Well that is fantastic news! x xx


----------



## wondertwins

Sorry about the pre-term labor, but that's great news about the babies!!


----------



## Yuu

Sorry it keeps dilating, but that's good that the babies have good weights! And you are doing everything you can, and got the steroid shots. Every additional day/week is good for them. I read that every day in the womb equals 2.5 days in NICU. 
I have a friend, she and her twin sister were born in the 1944 , more than 2 months prematurely, they were 3.5 lbs and both survived just fine. I just imagine the level of prenatal care at that time. It's so much more advanced these days. 
I hope strict bedrest will help, and you can keep them in for weeks longer!


----------



## QuintinsMommy

:hugs:


----------



## daisybby03

Thanks ladies. if anything changes I will let you all know. :)


----------



## PeaceLoveBaby

Great news about the babies! Hang in there girl :hugs:


----------



## knitbit

Stay off that cervix and drink tons of water. I'm really glad to hear that they are doing well. Every day they stay in there is fantastic.


----------



## Alwilan

Daisy sorry you are going through this it must be aganoising, it sounds like the medical profession are on top of it, and your babies are good weights. I am sure whatever happens, it will be good, but fingers crossed they stay in a bit longer and stop pressing on your cervix. My thoughts are with you, big hugs x


----------



## beckyboo1980

Daisybby - you are doing so well hanging in there and staying strong!!! How much do they think your twins are weighing now? Maybe spending the next few weeks in a headstand would take the pressure off your cervix?!?!?! Might be a little tricky but hey - we twin mummies seem happy to try anything to keep our babies safe and cooking. Big hugs. Beckyboo
XXX


----------



## booboo42

glad your babies are hanging in there. fingers crossed they stay in. x


----------



## daisybby03

Back in hospital, on magnesium...was contacting bad, new I am having small very short contractions about 2 min apart, but it's more like uterin agrivation instead of labor. Still 2cm. They will check me tomorrow...so at least 24 hours in hospital and if I have cervical change, I'll be here till delivery. Doctors talk about c-sections with pre term twins and that it was safest because if their heads being so much bigger than bodies, a NICU nurse will ask come in and talk to us.btw ladies...magnesium is awful the first 30-45 minutes! But it's great for the babies development.


----------



## LorettaClaire

You are in the best place if they are to come early hun!

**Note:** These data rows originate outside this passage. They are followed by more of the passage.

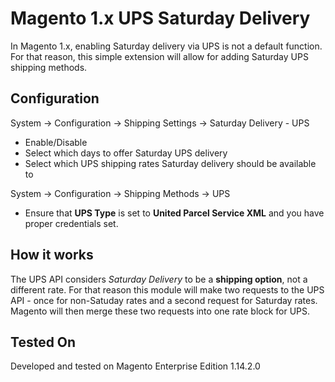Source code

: # Magento 1.x UPS Saturday Delivery
In Magento 1.x, enabling Saturday delivery via UPS is not a default function.  For that reason, this simple extension will allow for adding Saturday UPS shipping methods.

## Configuration
System -> Configuration -> Shipping Settings -> Saturday Delivery - UPS
* Enable/Disable
* Select which days to offer Saturday UPS delivery
* Select which UPS shipping rates Saturday delivery should be available to

System -> Configuration -> Shipping Methods -> UPS
* Ensure that **UPS Type** is set to **United Parcel Service XML** and you have proper credentials set.

## How it works
The UPS API considers *Saturday Delivery* to be a **shipping option**, not a different rate.  For that reason this module will make two requests to the UPS API - once for non-Satuday rates and a second request for Saturday rates.  Magento will then merge these two requests into one rate block for UPS.

## Tested On
Developed and tested on Magento Enterprise Edition 1.14.2.0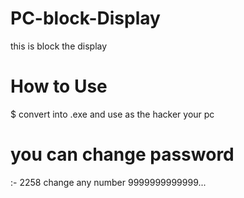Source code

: # PC-block-Display
this is block the display 

# How to Use 
$ convert into .exe and use as the hacker your pc 

# you can change password 
  :- 2258 change any number 9999999999999...
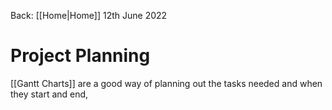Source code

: Back: [[Home|Home]]
12th June 2022

# Project Planning



[[Gantt Charts]] are a good way of planning out the tasks needed and when they start and end, 

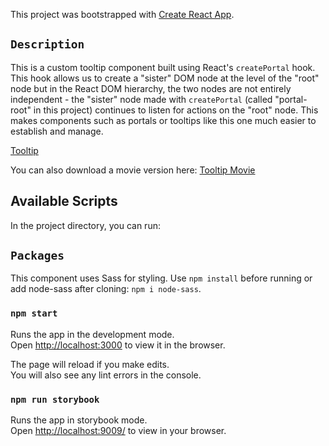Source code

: This project was bootstrapped with [Create React App](https://github.com/facebook/create-react-app).

## `Description`
This is a custom tooltip component built using React's `createPortal` hook. This hook allows us to create a "sister" DOM node at the level of the "root" node but in the React DOM hierarchy, the two nodes are not entirely independent - the "sister" node made with `createPortal` (called "portal-root" in this project) continues to listen for actions on the "root" node. This makes components such as portals or tooltips like this one much easier to establish and manage.

[Tooltip](https://github.com/hannahmneal/Storybook-Tooltip/blob/docs/src/images/TooltipDemo.png)

You can also download a movie version here: [Tooltip Movie](https://github.com/hannahmneal/Storybook-Tooltip/blob/docs/My%20Movie%20-%20Small.mov)

## Available Scripts

In the project directory, you can run:

## `Packages`

This component uses Sass for styling. Use `npm install` before running or add node-sass after cloning: `npm i node-sass`.


### `npm start`

Runs the app in the development mode.<br />
Open [http://localhost:3000](http://localhost:3000) to view it in the browser.

The page will reload if you make edits.<br />
You will also see any lint errors in the console.

### `npm run storybook`

Runs the app in storybook mode. <br />
Open [http://localhost:9009/](http//localhost:9009) to view in your browser.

These babies are certainly keeping you on your toes x x


----------



## QuintinsMommy

:hugs: I've been stalking this thread! wishing you the best of luck


----------



## daisybby03

Thanks girls


----------



## Alwilan

Good luck Daisy, thinking of you x


----------



## wondertwins

Modern medicine is amazing!!!

Good luck and keep us posted. :hugs:


----------



## Miss MellyG

:hugs: Thinking of you xxx


----------



## Yuu

Good luck Daisy!!! I read that some women stayed for weeks in hospital with short cervix and positive fft! 
I am watching this thread so closely as I am in a similar position....


----------



## knitbit

Thinking of you and hoping that you stay pregnant for a few more weeks at least.


----------



## bek74

Your in the best place and seems as though the Dr's are on the ball. I had mine at 28wks so can relate to your fears and concerns. Rest rest rest


----------



## PeaceLoveBaby

Thinkin of you hun. Everything crossed


----------



## angelpants

Good luck Daisy.....thoughts and prayers for you and bubs
xx


----------



## beckyboo1980

Thoughts and prayers are with you and your babies. Big hugs at this worrying time.
Beckyboo
XXX


----------



## daisybby03

*
Well ladies, I had little pumpkins after all. Delivered my twins on 10/19/11 girl was 3lbs 15 1/4 inches long, boy was 3.6 lbs and 15 1/2 inches long. doing good. Both need help breathing especially boy, but otherwise look very great for 29 week twins


----------



## Annie18

Congratulations glad they doing ok x


----------



## Coleey

Congratulations hun, glad they are both doing well! :) xx


----------



## LorettaClaire

daisybby03 said:


> *
> Well ladies, I had little pumpkins after all. Delivered my twins on 10/19/11 girl was 3lbs 15 1/4 inches long, boy was 3.6 lbs and 15 1/2 inches long. doing good. Both need help breathing especially boy, but otherwise look very great for 29 week twins


Congratulations and they are fantastic weights i have to say! Glad they are doing so well and hope you are doing okay as well :):hugs:


----------



## bek74

Congratulations Hun, they sound like great weights, now starts your SCN journey, it is a hard one ( I had mine at 28wks ). Again congrats


----------



## AngelUK

Congrats! I am glad they are doing well! xx


----------



## tryforbaby2

Oh my gosh Hun! I am sorry you had to have them so ealry HOWEVER I am so happy that they are doing fantastic and hope you are doing well also! I bet they are gorgeous!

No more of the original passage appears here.